A further controversy arises from the limited exceptions to the market access principles. Article 34 TFEU is limited by article 36, which allows for free movement to be restricted by reference to human, animal or plant health; public policy or public security; public morality; the protection of national treasures with artistic, historic or archaeological value; or the protection of industrial and commercial property. The bill makes only the first two grounds available as potential justifications for indirect discrimination (see part 3), and the exemptions to the mutual recognition principle are narrower still (see part 2). The bill could therefore result in the devolved institutions having somewhat less scope to regulate in non-reserved areas than they currently do under EU law. The argument over its potential application to alcohol minimum pricing was a reflection of that concern.
The bill may in particular clash with the Scottish Government's policy desire to “keep pace” with EU law, which it is pursuing through the UK Withdrawal from the European Union (Continuity) (Scotland) Bill. That bill would enable the Scottish Government to use secondary legislation to keep Scots law aligned with EU law post-transition (in non-reserved areas), but the Internal Market Bill would make it more difficult to impose (or at least enforce) certain regulations in Scotland if the rest of the UK did not follow suit.

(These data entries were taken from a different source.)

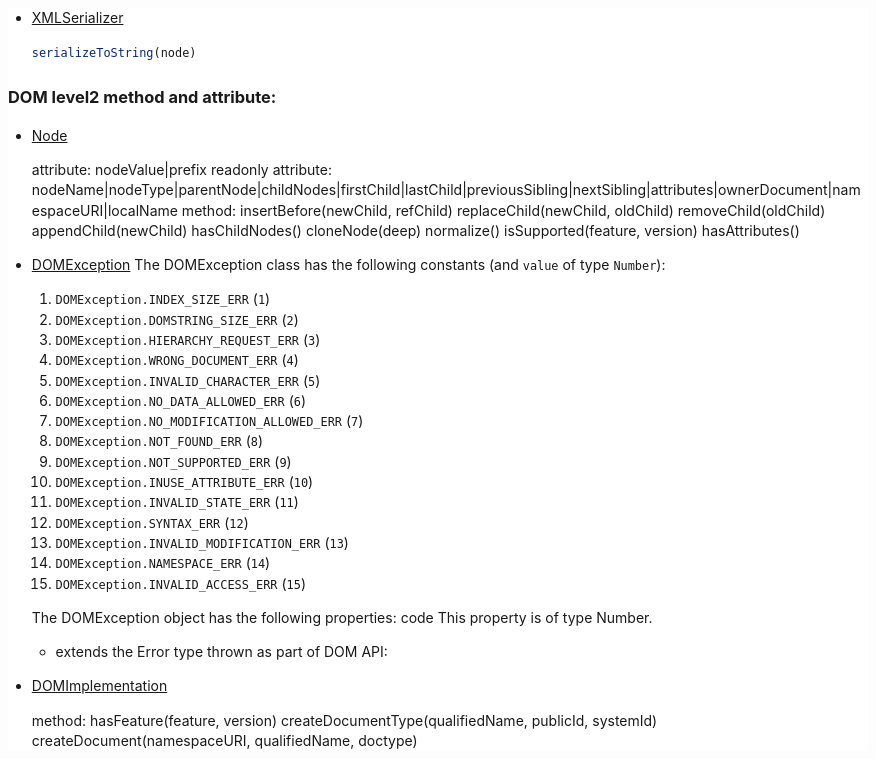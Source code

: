 * [XMLSerializer](https://developer.mozilla.org/en-US/docs/Web/API/XMLSerializer)

  ```javascript
  serializeToString(node)
  ```

### DOM level2 method and attribute:

* [Node](http://www.w3.org/TR/2000/REC-DOM-Level-2-Core-20001113/core.html#ID-1950641247)

  	attribute:
  		nodeValue|prefix
  	readonly attribute:
  		nodeName|nodeType|parentNode|childNodes|firstChild|lastChild|previousSibling|nextSibling|attributes|ownerDocument|namespaceURI|localName
  	method:	
  		insertBefore(newChild, refChild)
  		replaceChild(newChild, oldChild)
  		removeChild(oldChild)
  		appendChild(newChild)
  		hasChildNodes()
  		cloneNode(deep)
  		normalize()
  		isSupported(feature, version)
  		hasAttributes()
* [DOMException](http://www.w3.org/TR/2000/REC-DOM-Level-2-Core-20001113/ecma-script-binding.html)
  The DOMException class has the following constants (and `value` of type `Number`):

    1. `DOMException.INDEX_SIZE_ERR` (`1`)
    1. `DOMException.DOMSTRING_SIZE_ERR` (`2`)
    1. `DOMException.HIERARCHY_REQUEST_ERR` (`3`)
    1. `DOMException.WRONG_DOCUMENT_ERR` (`4`)
    1. `DOMException.INVALID_CHARACTER_ERR` (`5`)
    1. `DOMException.NO_DATA_ALLOWED_ERR` (`6`)
    1. `DOMException.NO_MODIFICATION_ALLOWED_ERR` (`7`)
    1. `DOMException.NOT_FOUND_ERR` (`8`)
    1. `DOMException.NOT_SUPPORTED_ERR` (`9`)
    1. `DOMException.INUSE_ATTRIBUTE_ERR` (`10`)
    1. `DOMException.INVALID_STATE_ERR` (`11`)
    1. `DOMException.SYNTAX_ERR` (`12`)
    1. `DOMException.INVALID_MODIFICATION_ERR` (`13`)
    1. `DOMException.NAMESPACE_ERR` (`14`)
    1. `DOMException.INVALID_ACCESS_ERR` (`15`)

  The DOMException object has the following properties:
  code
  This property is of type Number.

    * extends the Error type thrown as part of DOM API:

* [DOMImplementation](http://www.w3.org/TR/2000/REC-DOM-Level-2-Core-20001113/core.html#ID-102161490)

  	method:
  		hasFeature(feature, version)
  		createDocumentType(qualifiedName, publicId, systemId)
  		createDocument(namespaceURI, qualifiedName, doctype)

The bill should not undermine legislation that is already in place before it comes into effect, as that will not be subject to the market access principles. However, the principles will apply if existing legislation is substantively changed in future.
There are other ways in which the bill interacts with devolved powers, in particular by making the regulation of state aid (though not the granting of state aid) a reserved matter. There had previously been a disagreement between the different governments over whether state aid was already reserved, so the UK Government is using the bill to put it beyond doubt. The bill further provides that the UK Government can provide financial assistance for economic development, infrastructure, culture, sport, education and training directly in any part of the UK. While it almost certainly already has those powers, their express restatement in the bill has also provoked arguments with the devolved administrations, who consider that such spending should be done by them through existing financial transfer mechanisms such as the Barnett formula.
The bill will continue to receive significant attention as it passes through Parliament, not only in relation to the provisions concerning Northern Ireland and the Withdrawal Agreement but also in terms of its interaction with devolution. As the minimum pricing amendment shows, there may be scope for changes that will ameliorate at least some of the areas of dispute. However, the debate and the arguments will surely continue both before and after the bill is enacted.